(Rendered images with source text)
--------------------------------------------------
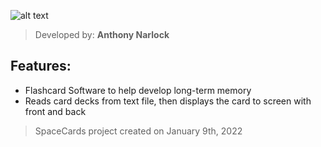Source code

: ![alt text](https://i.imgur.com/YAyoFpK.png)

> Developed by: <b>Anthony Narlock</b>

## Features:
- Flashcard Software to help develop long-term memory
- Reads card decks from text file, then displays the card to screen with front and back

> SpaceCards project created on January 9th, 2022
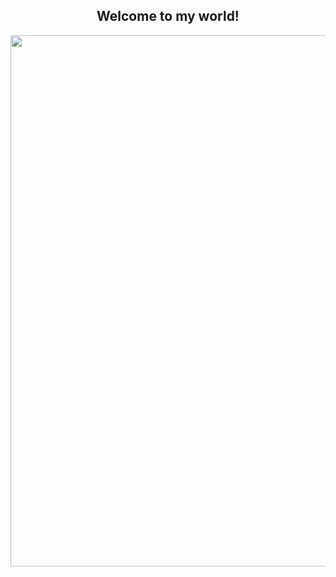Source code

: <center><h2> Welcome to my world! </h2></center>

<center><img src="https://78.media.tumblr.com/35eca59755c8f92171a033044faca60f/tumblr_p38fjmA9vh1v5s7ico1_500.gif" width="850px"></center>








<!--
**Mono-Rim/Mono-Rim** is a ✨ _special_ ✨ repository because its `README.md` (this file) appears on your GitHub profile.

Here are some ideas to get you started:

- 🔭 I’m currently working on ...
- 🌱 I’m currently learning ...
- 👯 I’m looking to collaborate on ...
- 🤔 I’m looking for help with ...
- 💬 Ask me about ...
- 📫 How to reach me: ...
- 😄 Pronouns: ...
- ⚡ Fun fact: ...
-->
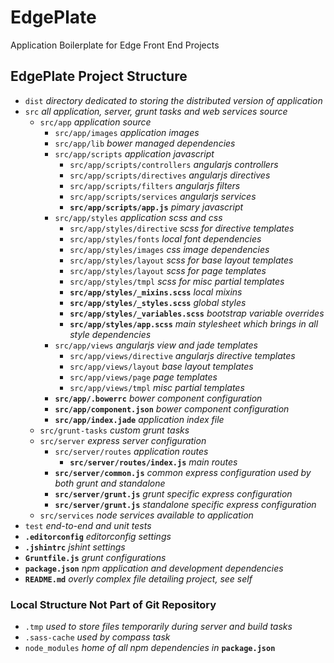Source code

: # EdgePlate

Application Boilerplate for Edge Front End Projects

## EdgePlate Project Structure
 
- `dist` *directory dedicated to storing the distributed version of application*
- `src` *all application, server, grunt tasks and web services source*
    - `src/app` *application source*
        - `src/app/images` *application images*
        - `src/app/lib` *bower managed dependencies*
        - `src/app/scripts` *application javascript*
            - `src/app/scripts/controllers` *angularjs controllers*
            - `src/app/scripts/directives` *angularjs directives*
            - `src/app/scripts/filters` *angularjs filters*
            - `src/app/scripts/services` *angularjs services*
            - **`src/app/scripts/app.js`** *pimary javascript*
        - `src/app/styles` *application scss and css*
            - `src/app/styles/directive` *scss for directive templates*
            - `src/app/styles/fonts` *local font dependencies*
            - `src/app/styles/images` *css image dependencies*
            - `src/app/styles/layout` *scss for base layout templates*
            - `src/app/styles/layout` *scss for page templates*
            - `src/app/styles/tmpl` *scss for misc partial templates*
            - **`src/app/styles/_mixins.scss`** *local mixins*
            - **`src/app/styles/_styles.scss`** *global styles*
            - **`src/app/styles/_variables.scss`** *bootstrap variable overrides*
            - **`src/app/styles/app.scss`** *main stylesheet which brings in all style dependencies*
        - `src/app/views` *angularjs view and jade templates*
            - `src/app/views/directive` *angularjs directive templates*
            - `src/app/views/layout` *base layout templates*
            - `src/app/views/page` *page templates*
            - `src/app/views/tmpl` *misc partial templates*
        - **`src/app/.bowerrc`** *bower component configuration*
        - **`src/app/component.json`** *bower component configuration*
        - **`src/app/index.jade`** *application index file*
    - `src/grunt-tasks` *custom grunt tasks*
    - `src/server` *express server configuration*
        - `src/server/routes` *application routes*
            - **`src/server/routes/index.js`** *main routes*
        - **`src/server/common.js`** *common express configuration used by both grunt and standalone*
        - **`src/server/grunt.js`** *grunt specific express configuration*
        - **`src/server/grunt.js`** *standalone specific express configuration*
    - `src/services` *node services available to application*
- `test` *end-to-end and unit tests*
- **`.editorconfig`** *editorconfig settings*
- **`.jshintrc`** *jshint settings*
- **`Gruntfile.js`** *grunt configurations*
- **`package.json`** *npm application and development dependencies*
- **`README.md`** *overly complex file detailing project, see self*

### Local Structure Not Part of Git Repository

- `.tmp` *used to store files temporarily during server and build tasks*
- `.sass-cache` *used by compass task*
- `node_modules` *home of all npm dependencies in* **`package.json`**
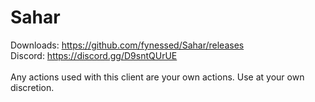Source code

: # Sahar
Downloads:	https://github.com/fynessed/Sahar/releases <br>
Discord:	https://discord.gg/D9sntQUrUE
<br> <br>
Any actions used with this client are your own actions. Use at your own discretion.
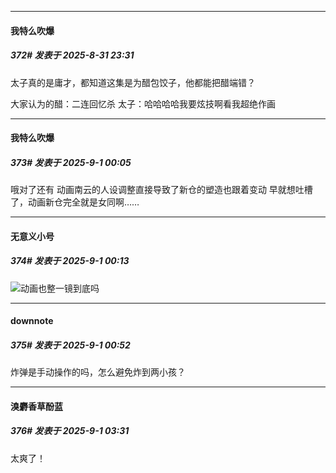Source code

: ﻿
*****

####  我特么吹爆  
##### 372#       发表于 2025-8-31 23:31

太子真的是庸才，都知道这集是为醋包饺子，他都能把醋端错？

大家认为的醋：二连回忆杀
太子：哈哈哈哈我要炫技啊看我超绝作画


*****

####  我特么吹爆  
##### 373#       发表于 2025-9-1 00:05

哦对了还有
动画南云的人设调整直接导致了新仓的塑造也跟着变动
早就想吐槽了，动画新仓完全就是女同啊……


*****

####  无意义小号  
##### 374#       发表于 2025-9-1 00:13

<img src="https://static.stage1st.com/image/smiley/face2017/112.png" referrerpolicy="no-referrer">动画也整一镜到底吗


*****

####  downnote  
##### 375#       发表于 2025-9-1 00:52

炸弹是手动操作的吗，怎么避免炸到两小孩？


*****

####  溴麝香草酚蓝  
##### 376#       发表于 2025-9-1 03:31

太爽了！

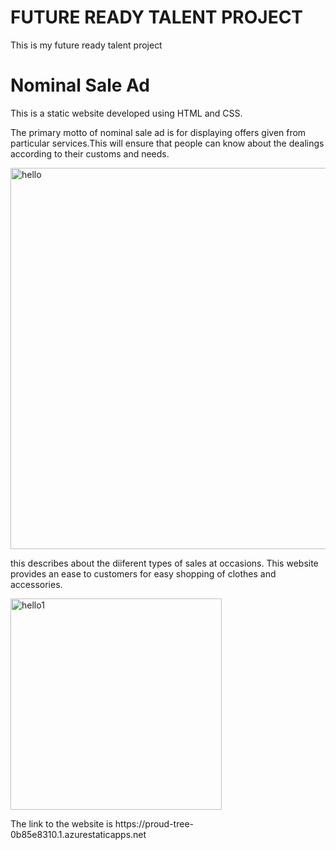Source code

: <h1>FUTURE READY TALENT PROJECT</h1>
<p>This is my future ready talent project</p>
<h1>Nominal Sale Ad</h1>
<p>This is a static website developed using HTML and CSS.</p>
<p> The primary motto of nominal sale ad is for displaying offers given from particular services.This will ensure that people can know about the dealings according to their customs and needs.</p>

  
<img width="610" alt="hello" src="https://user-images.githubusercontent.com/109946112/186426306-4d452f35-6f99-4f78-8138-90792c4d19e6.png">


<p> this describes about the diiferent types of sales at occasions. This website provides an ease to customers for easy shopping of clothes and accessories.</p>

<img width="338" alt="hello1" src="https://user-images.githubusercontent.com/109946112/186426963-088980c2-ebdc-46a8-9956-4bab4782cb82.png">

<p> The link to the website is https://proud-tree-0b85e8310.1.azurestaticapps.net </p>
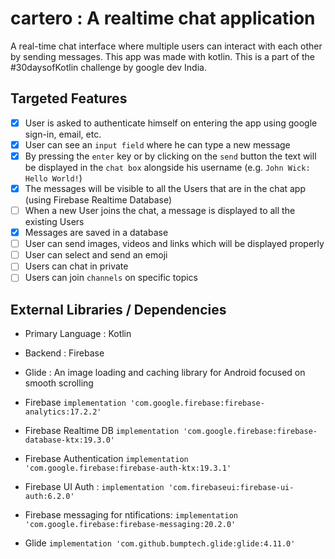 # cartero : A realtime chat application
A real-time chat interface where multiple users can interact with each other by sending messages. This app was made with kotlin. This is a part of the #30daysofKotlin challenge by google dev India.

## Targeted Features
-   [X] User is asked to authenticate himself on entering the app using google sign-in, email, etc.
-   [X] User can see an `input field` where he can type a new message
-   [X] By pressing the `enter` key or by clicking on the `send` button the text will be displayed in the `chat box` alongside his username (e.g. `John Wick: Hello World!`)
-   [X] The messages will be visible to all the Users that are in the chat app (using Firebase Realtime Database)
-   [ ] When a new User joins the chat, a message is displayed to all the existing Users
-   [X] Messages are saved in a database
-   [ ] User can send images, videos and links which will be displayed properly
-   [ ] User can select and send an emoji
-   [ ] Users can chat in private
-   [ ] Users can join `channels` on specific topics

## External Libraries / Dependencies

* Primary Language   : Kotlin
* Backend            : Firebase
* Glide              : An image loading and caching library for Android focused on smooth scrolling

* Firebase `implementation 'com.google.firebase:firebase-analytics:17.2.2'`
* Firebase Realtime DB `implementation 'com.google.firebase:firebase-database-ktx:19.3.0'`
* Firebase Authentication `implementation 'com.google.firebase:firebase-auth-ktx:19.3.1'`
* Firebase UI Auth : `implementation 'com.firebaseui:firebase-ui-auth:6.2.0'`
* Firebase messaging for ntifications: `implementation 'com.google.firebase:firebase-messaging:20.2.0'`
* Glide `implementation 'com.github.bumptech.glide:glide:4.11.0'`

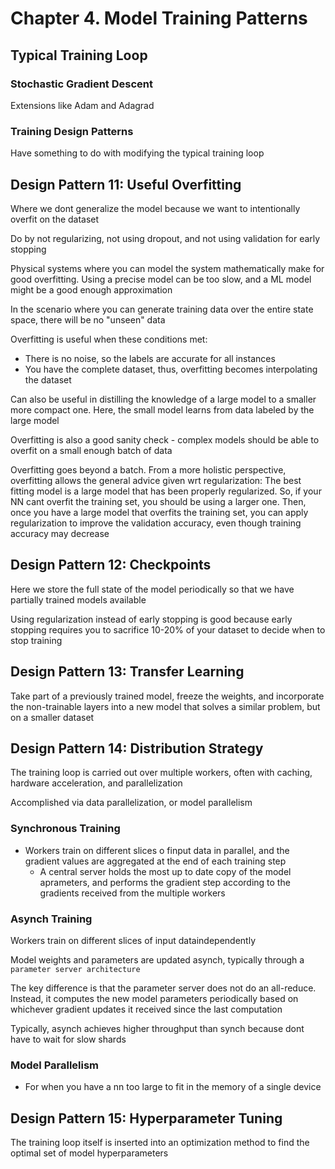 # Chapter 4. Model Training Patterns

## Typical Training Loop

### Stochastic Gradient Descent

Extensions like Adam and Adagrad

### Training Design Patterns

Have something to do with modifying the typical training loop

## Design Pattern 11: Useful Overfitting

Where we dont generalize the model because we want to intentionally overfit on the dataset

Do by not regularizing, not using dropout, and not using validation for early stopping

Physical systems where you can model the system mathematically make for good overfitting. Using a precise model can be too slow, and a ML model might be a good enough approximation

In the scenario where you can generate training data over the entire state space, there will be no "unseen" data

Overfitting is useful when these conditions met:

- There is no noise, so the labels are accurate for all instances
- You have the complete dataset, thus, overfitting becomes interpolating the dataset

Can also be useful in distilling the knowledge of a large model to a smaller more compact one. Here, the small model learns from data labeled by the large model

Overfitting is also a good sanity check - complex models should be able to overfit on a small enough batch of data

Overfitting goes beyond a batch. From a more holistic perspective, overfitting allows the general advice given wrt regularization: The best fitting model is a large model that has been properly regularized. So, if your NN cant overfit the training set, you should be using a larger one. Then, once you have a large model that overfits the training set, you can apply regularization to improve the validation accuracy, even though training accuracy may decrease

## Design Pattern 12: Checkpoints

Here we store the full state of the model periodically so that we have partially trained models available

Using regularization instead of early stopping is good because early stopping requires you to sacrifice 10-20% of your dataset to decide when to stop training

## Design Pattern 13: Transfer Learning

Take part of a previously trained model, freeze the weights, and incorporate the non-trainable layers into a new model that solves a similar problem, but on a smaller dataset

## Design Pattern 14: Distribution Strategy

The training loop is carried out over multiple workers, often with caching, hardware acceleration, and parallelization

Accomplished via data parallelization, or model parallelism

### Synchronous Training

- Workers train on different slices o finput data in parallel, and the gradient values are aggregated at the end of each training step
  - A central server holds the most up to date copy of the model aprameters, and performs the gradient step according to the gradients received from the multiple workers

### Asynch Training

Workers train on different slices of input dataindependently

Model weights and parameters are updated asynch, typically through a `parameter server architecture`

The key difference is that the parameter server does not do an all-reduce. Instead, it computes the new model parameters periodically based on whichever gradient updates it received since the last computation

Typically, asynch achieves higher throughput than synch because dont have to wait for slow shards

### Model Parallelism

- For when you have a nn too large to fit in the memory of a single device

## Design Pattern 15: Hyperparameter Tuning

The training loop itself is inserted into an optimization method to find the optimal set of model hyperparameters
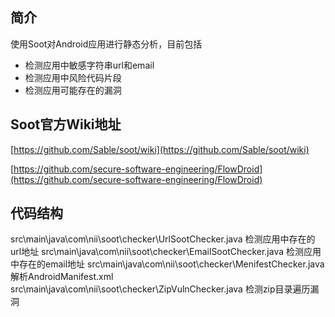 ## 简介

使用Soot对Android应用进行静态分析，目前包括


- 检测应用中敏感字符串url和email
- 检测应用中风险代码片段
- 检测应用可能存在的漏洞

## Soot官方Wiki地址
[https://github.com/Sable/soot/wiki](https://github.com/Sable/soot/wiki)

[https://github.com/secure-software-engineering/FlowDroid](https://github.com/secure-software-engineering/FlowDroid)

## 代码结构
src\main\java\com\nii\soot\checker\UrlSootChecker.java 检测应用中存在的url地址
src\main\java\com\nii\soot\checker\EmailSootChecker.java 检测应用中存在的email地址
src\main\java\com\nii\soot\checker\MenifestChecker.java 解析AndroidManifest.xml
src\main\java\com\nii\soot\checker\ZipVulnChecker.java 检测zip目录遍历漏洞





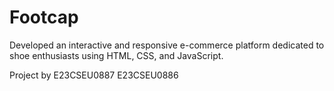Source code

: # Footcap
Developed an interactive and responsive e-commerce platform dedicated to shoe enthusiasts using HTML, CSS, and JavaScript.

Project by
E23CSEU0887
E23CSEU0886
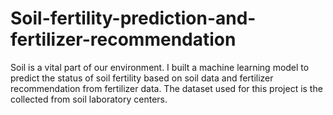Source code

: # Soil-fertility-prediction-and-fertilizer-recommendation
Soil is a vital part of our environment. I built a machine learning model to predict the status of soil fertility based on soil data and fertilizer recommendation from fertilizer data. The dataset used for this project is the collected from soil laboratory centers.
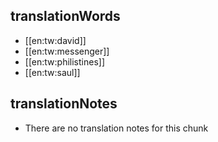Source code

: ## translationWords

* [[en:tw:david]]
* [[en:tw:messenger]]
* [[en:tw:philistines]]
* [[en:tw:saul]]

## translationNotes

* There are no translation notes for this chunk
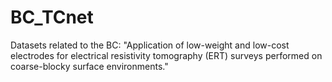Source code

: # BC_TCnet

Datasets related to the BC: "Application of low-weight and low-cost electrodes for electrical resistivity tomography (ERT) surveys performed on coarse-blocky surface environments."
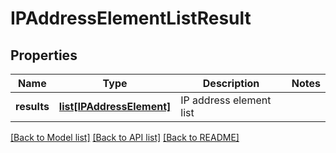 # IPAddressElementListResult

## Properties
Name | Type | Description | Notes
------------ | ------------- | ------------- | -------------
**results** | [**list[IPAddressElement]**](IPAddressElement.md) | IP address element list | 

[[Back to Model list]](../README.md#documentation-for-models) [[Back to API list]](../README.md#documentation-for-api-endpoints) [[Back to README]](../README.md)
--------------------------------------------------
* _Directions for this task_
The lines above from the one with "for directive templates*" through the one with "and jade templates*" are to be duplicated exactly, ends included, with nothing added.

* _Result of this task_
            - `src/app/styles/directive` *scss for directive templates*
            - `src/app/styles/fonts` *local font dependencies*
            - `src/app/styles/images` *css image dependencies*
            - `src/app/styles/layout` *scss for base layout templates*
            - `src/app/styles/layout` *scss for page templates*
            - `src/app/styles/tmpl` *scss for misc partial templates*
            - **`src/app/styles/_mixins.scss`** *local mixins*
            - **`src/app/styles/_styles.scss`** *global styles*
            - **`src/app/styles/_variables.scss`** *bootstrap variable overrides*
            - **`src/app/styles/app.scss`** *main stylesheet which brings in all style dependencies*
        - `src/app/views` *angularjs view and jade templates*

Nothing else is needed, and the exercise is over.